Saved data entries
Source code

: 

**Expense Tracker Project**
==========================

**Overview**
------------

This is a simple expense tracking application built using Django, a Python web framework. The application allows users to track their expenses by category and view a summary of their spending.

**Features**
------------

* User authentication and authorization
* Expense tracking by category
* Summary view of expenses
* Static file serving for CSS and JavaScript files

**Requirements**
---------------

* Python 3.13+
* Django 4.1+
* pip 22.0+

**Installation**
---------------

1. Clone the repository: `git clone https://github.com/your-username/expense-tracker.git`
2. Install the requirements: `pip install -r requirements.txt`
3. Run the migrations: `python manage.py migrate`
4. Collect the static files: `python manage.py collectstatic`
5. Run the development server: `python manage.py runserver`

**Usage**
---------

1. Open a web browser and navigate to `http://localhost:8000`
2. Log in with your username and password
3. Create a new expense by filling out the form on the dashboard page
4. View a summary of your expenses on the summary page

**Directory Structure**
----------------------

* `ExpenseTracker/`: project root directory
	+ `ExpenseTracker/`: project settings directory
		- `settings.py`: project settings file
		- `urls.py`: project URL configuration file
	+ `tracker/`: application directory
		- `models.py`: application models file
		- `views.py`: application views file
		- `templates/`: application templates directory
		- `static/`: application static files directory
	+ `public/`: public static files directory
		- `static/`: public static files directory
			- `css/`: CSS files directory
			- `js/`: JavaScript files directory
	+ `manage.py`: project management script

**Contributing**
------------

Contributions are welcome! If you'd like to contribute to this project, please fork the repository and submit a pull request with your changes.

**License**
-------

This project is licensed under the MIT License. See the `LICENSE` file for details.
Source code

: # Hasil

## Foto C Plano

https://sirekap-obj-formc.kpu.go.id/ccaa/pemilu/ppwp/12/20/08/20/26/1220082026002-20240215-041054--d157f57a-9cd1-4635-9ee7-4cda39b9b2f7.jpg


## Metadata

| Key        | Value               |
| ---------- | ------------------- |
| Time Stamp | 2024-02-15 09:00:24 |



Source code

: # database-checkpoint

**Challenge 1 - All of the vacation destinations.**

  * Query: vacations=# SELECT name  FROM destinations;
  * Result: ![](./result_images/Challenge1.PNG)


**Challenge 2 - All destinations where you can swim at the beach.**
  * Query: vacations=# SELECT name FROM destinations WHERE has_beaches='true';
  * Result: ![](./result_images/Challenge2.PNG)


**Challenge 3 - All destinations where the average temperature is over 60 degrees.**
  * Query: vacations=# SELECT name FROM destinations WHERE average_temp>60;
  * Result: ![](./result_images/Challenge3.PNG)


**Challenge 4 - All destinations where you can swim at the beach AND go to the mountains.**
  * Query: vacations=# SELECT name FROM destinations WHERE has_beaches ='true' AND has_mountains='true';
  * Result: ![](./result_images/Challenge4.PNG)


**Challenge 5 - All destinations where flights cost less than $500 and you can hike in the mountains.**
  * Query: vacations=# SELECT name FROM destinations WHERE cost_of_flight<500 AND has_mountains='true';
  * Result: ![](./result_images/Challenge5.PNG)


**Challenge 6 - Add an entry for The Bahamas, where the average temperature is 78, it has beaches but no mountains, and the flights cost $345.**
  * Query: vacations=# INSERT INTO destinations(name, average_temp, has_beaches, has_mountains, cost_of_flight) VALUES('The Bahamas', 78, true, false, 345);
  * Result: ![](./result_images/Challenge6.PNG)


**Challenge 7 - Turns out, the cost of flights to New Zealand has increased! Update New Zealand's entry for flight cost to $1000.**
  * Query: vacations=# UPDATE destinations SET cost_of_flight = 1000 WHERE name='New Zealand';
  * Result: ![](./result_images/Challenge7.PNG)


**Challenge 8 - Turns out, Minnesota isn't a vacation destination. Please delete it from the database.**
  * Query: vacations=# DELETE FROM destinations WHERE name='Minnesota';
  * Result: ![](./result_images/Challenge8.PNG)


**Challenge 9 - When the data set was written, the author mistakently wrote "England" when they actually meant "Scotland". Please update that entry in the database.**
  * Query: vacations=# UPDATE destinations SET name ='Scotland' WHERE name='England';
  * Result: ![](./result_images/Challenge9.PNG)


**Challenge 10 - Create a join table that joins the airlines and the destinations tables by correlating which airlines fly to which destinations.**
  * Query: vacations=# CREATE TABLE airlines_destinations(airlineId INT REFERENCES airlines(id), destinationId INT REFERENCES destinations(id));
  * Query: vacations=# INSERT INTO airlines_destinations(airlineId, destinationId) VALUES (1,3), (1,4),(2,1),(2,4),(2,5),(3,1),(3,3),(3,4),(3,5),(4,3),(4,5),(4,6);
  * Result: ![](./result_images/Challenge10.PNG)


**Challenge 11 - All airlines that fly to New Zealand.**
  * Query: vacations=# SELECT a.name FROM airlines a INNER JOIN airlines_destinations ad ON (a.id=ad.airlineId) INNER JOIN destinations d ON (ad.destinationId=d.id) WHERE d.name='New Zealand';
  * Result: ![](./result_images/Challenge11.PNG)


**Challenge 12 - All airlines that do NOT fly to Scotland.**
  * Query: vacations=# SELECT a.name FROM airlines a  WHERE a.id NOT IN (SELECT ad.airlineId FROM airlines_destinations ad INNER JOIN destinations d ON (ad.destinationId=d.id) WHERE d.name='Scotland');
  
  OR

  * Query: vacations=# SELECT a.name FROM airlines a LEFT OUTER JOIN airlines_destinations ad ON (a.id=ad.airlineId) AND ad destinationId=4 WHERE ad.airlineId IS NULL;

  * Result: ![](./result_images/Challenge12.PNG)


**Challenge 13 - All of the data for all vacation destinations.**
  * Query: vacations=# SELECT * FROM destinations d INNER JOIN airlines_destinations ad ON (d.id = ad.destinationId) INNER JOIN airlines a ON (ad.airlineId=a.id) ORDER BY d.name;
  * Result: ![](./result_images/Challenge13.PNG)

### WORK INSTRUCTIONS
Search the entries for the string "flights" and copy each line where it occurs.

### REPLY
**Challenge 5 - All destinations where flights cost less than $500 and you can hike in the mountains.**
**Challenge 6 - Add an entry for The Bahamas, where the average temperature is 78, it has beaches but no mountains, and the flights cost $345.**
**Challenge 7 - Turns out, the cost of flights to New Zealand has increased! Update New Zealand's entry for flight cost to $1000.**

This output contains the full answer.